Chiara e i suoi si erano organizzati rapidamente: “siamo stati tutti obbligati a diventare “esperti” in gestione di stomie, pompe, medicazioni, sacche di nutrizione parentale totale e procedure per una somministrazione sicura dal punto di vista infettivo. Tutto questo per poter essere dimessa e non dover affrontare i lunghi mesi di attesa tra un intervento e l’altro in qualche reparto a lunga degenza.
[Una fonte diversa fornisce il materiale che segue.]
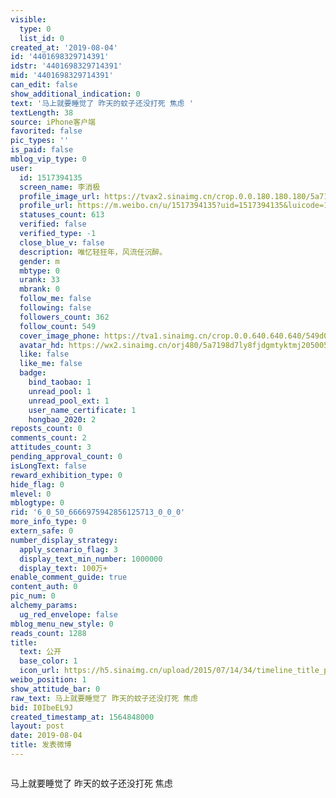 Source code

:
 ```yaml
---
visible:
  type: 0
  list_id: 0
created_at: '2019-08-04'
id: '4401698329714391'
idstr: '4401698329714391'
mid: '4401698329714391'
can_edit: false
show_additional_indication: 0
text: '马上就要睡觉了 昨天的蚊子还没打死 焦虑 '
textLength: 38
source: iPhone客户端
favorited: false
pic_types: ''
is_paid: false
mblog_vip_type: 0
user:
  id: 1517394135
  screen_name: 李消极
  profile_image_url: https://tvax2.sinaimg.cn/crop.0.0.180.180.180/5a7198d7ly8fjdgmtyktmj20500500so.jpg?KID=imgbed,tva&Expires=1606399257&ssig=256z4pYqw4
  profile_url: https://m.weibo.cn/u/1517394135?uid=1517394135&luicode=10000011&lfid=2304131517394135_-_WEIBO_SECOND_PROFILE_WEIBO
  statuses_count: 613
  verified: false
  verified_type: -1
  close_blue_v: false
  description: 唯忆轻狂年，风流任沉醉。
  gender: m
  mbtype: 0
  urank: 33
  mbrank: 0
  follow_me: false
  following: false
  followers_count: 362
  follow_count: 549
  cover_image_phone: https://tva1.sinaimg.cn/crop.0.0.640.640.640/549d0121tw1egm1kjly3jj20hs0hsq4f.jpg
  avatar_hd: https://wx2.sinaimg.cn/orj480/5a7198d7ly8fjdgmtyktmj20500500so.jpg
  like: false
  like_me: false
  badge:
    bind_taobao: 1
    unread_pool: 1
    unread_pool_ext: 1
    user_name_certificate: 1
    hongbao_2020: 2
reposts_count: 0
comments_count: 2
attitudes_count: 3
pending_approval_count: 0
isLongText: false
reward_exhibition_type: 0
hide_flag: 0
mlevel: 0
mblogtype: 0
rid: '6_0_50_6666975942856125713_0_0_0'
more_info_type: 0
extern_safe: 0
number_display_strategy:
  apply_scenario_flag: 3
  display_text_min_number: 1000000
  display_text: 100万+
enable_comment_guide: true
content_auth: 0
pic_num: 0
alchemy_params:
  ug_red_envelope: false
mblog_menu_new_style: 0
reads_count: 1288
title:
  text: 公开
  base_color: 1
  icon_url: https://h5.sinaimg.cn/upload/2015/07/14/34/timeline_title_public_default.png
weibo_position: 1
show_attitude_bar: 0
raw_text: 马上就要睡觉了 昨天的蚊子还没打死 焦虑 ​​​
bid: I0IbeEL9J
created_timestamp_at: 1564848000
layout: post
date: 2019-08-04
title: 发表微博
---
```


![]()

马上就要睡觉了 昨天的蚊子还没打死 焦虑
Il servizio di nutrizione è stato sempre disponibile: se avevo un problema anche alle 3 di notte, mi rispondeva e mi dava la soluzione”.

Lo definisce la sua “ancora di salvezza”. “La gestione della nutrizione parenterale a domicilio era forse uno degli aspetti che più ci spaventava al momento della mia prima dimissione. Tuttavia la maniera con cui viene amministrata dalla Azienda USL Toscana Sud Est ci ha permesso di gestirla fin da subito nella maniera più corretta, evitando complicazioni dovute a errori di inesperienza”.
Chiara ha ripreso ad alimentarsi normalmente ed è tornata a lavorare a Cospe il 16 giugno. “Ovviamente non vado in missione. Per questo dovrò probabilmente attendere anni anche perché ho ancora in calendario un paio di interventi chirurgici. Ho ripreso l’attività a part time e mi occupo di questioni amministrative. Non sono ancora rientrata definitivamente nella mia casa di Firenze e continuo a stare a Subbiano: qui mi sento al riparo. Ancora di più lo sono stata durante la fase acuta dell’emergenza Covid”.

Chiara è oggi seduta nel verde giardino di casa. Lontana dalle piste polverose del Niger e dal lavoro al quale aveva dedicato la prima parte della sua vita. Ma è viva, cammina e mangia per conto suo. E, soprattutto, conserva il passaporto in tasca.